We applied up to ∼30 mas distortion corrections to the WCS coordinate frame, based on a distortion map derived from on-sky observation of a dense stellar field (jwst_nircam_distortion_0173). The correction was performed with the jwst Calibration Pipeline (Bushouse et al. 2023). We estimated the astrometric accuracy to range from ∼10 mas for sources close to the central star up to ∼30 mas for sources outside of the Fomalhaut ring.

Images at F356W and F444W were treated separately, and the results are presented in Table 3. By design the integration time in the shorter wavelength filter was smaller than at the longer wavelength, making the sensitivity at F356W worse than at F444W. The primary purpose of the F356W observation was the rejection of objects with typical stellar or galaxy-like SEDs.

We report in Table 3 the "peak S/N" associated with the brightest pixel of a given source. This is reported to quantify how much the source visually stands out over the noise. However, when extracting the photometry using the joint photometry and astrometry model fit, as explained above, the error bars may differ from the peak S/N for lower signal detections. This discrepancy is due to the detections being excessively noisy due to bad pixels or poorly subtracted speckles.
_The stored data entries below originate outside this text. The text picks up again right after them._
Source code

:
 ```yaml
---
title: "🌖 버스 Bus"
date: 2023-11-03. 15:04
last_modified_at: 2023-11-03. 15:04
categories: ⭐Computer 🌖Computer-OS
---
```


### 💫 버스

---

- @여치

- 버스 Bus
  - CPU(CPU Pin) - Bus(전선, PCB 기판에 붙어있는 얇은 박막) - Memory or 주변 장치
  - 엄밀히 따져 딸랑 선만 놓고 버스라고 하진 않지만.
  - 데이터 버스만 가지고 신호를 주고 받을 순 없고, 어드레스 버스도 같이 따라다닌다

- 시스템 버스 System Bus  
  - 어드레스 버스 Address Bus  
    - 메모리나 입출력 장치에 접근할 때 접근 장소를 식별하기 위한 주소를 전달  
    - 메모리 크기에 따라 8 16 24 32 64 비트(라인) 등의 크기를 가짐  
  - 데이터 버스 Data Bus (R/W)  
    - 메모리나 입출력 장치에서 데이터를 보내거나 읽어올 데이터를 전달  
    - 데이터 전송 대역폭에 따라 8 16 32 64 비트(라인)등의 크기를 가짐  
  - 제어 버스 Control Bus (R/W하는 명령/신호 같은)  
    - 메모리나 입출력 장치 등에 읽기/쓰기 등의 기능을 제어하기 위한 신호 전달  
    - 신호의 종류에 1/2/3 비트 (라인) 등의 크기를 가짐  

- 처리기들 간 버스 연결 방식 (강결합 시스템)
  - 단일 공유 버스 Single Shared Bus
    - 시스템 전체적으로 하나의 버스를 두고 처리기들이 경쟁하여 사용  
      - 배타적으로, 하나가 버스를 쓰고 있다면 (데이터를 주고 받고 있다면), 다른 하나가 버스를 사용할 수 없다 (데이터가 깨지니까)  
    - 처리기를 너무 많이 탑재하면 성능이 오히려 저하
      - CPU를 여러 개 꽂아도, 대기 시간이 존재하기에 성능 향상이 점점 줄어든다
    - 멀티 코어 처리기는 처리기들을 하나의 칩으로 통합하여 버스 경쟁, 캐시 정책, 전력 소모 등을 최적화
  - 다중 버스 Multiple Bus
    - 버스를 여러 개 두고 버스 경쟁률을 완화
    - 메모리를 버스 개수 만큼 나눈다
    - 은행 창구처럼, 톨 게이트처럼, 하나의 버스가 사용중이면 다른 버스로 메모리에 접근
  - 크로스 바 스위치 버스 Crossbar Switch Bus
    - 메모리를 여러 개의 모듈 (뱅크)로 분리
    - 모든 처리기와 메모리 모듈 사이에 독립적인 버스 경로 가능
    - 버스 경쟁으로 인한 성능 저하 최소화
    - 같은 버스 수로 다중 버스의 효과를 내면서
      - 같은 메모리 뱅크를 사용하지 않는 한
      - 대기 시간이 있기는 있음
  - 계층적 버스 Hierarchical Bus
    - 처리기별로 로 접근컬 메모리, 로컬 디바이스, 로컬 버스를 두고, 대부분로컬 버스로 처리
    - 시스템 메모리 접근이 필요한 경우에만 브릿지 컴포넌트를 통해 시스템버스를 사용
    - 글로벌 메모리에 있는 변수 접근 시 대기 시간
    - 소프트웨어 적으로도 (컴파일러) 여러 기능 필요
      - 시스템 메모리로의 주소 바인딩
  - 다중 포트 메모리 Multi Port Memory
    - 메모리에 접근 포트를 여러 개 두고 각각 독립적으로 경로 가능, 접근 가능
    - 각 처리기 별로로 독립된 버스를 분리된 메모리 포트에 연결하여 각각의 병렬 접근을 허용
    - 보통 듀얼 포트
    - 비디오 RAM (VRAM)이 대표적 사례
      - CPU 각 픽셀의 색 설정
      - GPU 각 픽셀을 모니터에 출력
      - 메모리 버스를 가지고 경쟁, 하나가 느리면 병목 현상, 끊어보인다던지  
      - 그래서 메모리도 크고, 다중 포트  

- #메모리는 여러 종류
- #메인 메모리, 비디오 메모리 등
The figures in the Appendix show the model fit results of the data and model-selected point-like sources, e.g., S1, as well as the MCMC corner plots for the astrometric and photometric fits. The photometry and astrometry error bars provide the most complete accounting of the properties of the sources, whereas the peak S/N describes how well a source can be seen over the smoothed noise in the image.

4. Results

4.1. Sources in the Vicinity of Fomalhaut

Figure 4(a) shows the final images for the inner speckle field (<1farcs5) around Fomalhaut. No sources are apparent, just a residual noise floor from imperfect speckle subtraction. Figure 4(b) shows the corresponding S/N map from the FMMF analysis of the inner region; applying an S/N = 5 threshold, the data yield no detections.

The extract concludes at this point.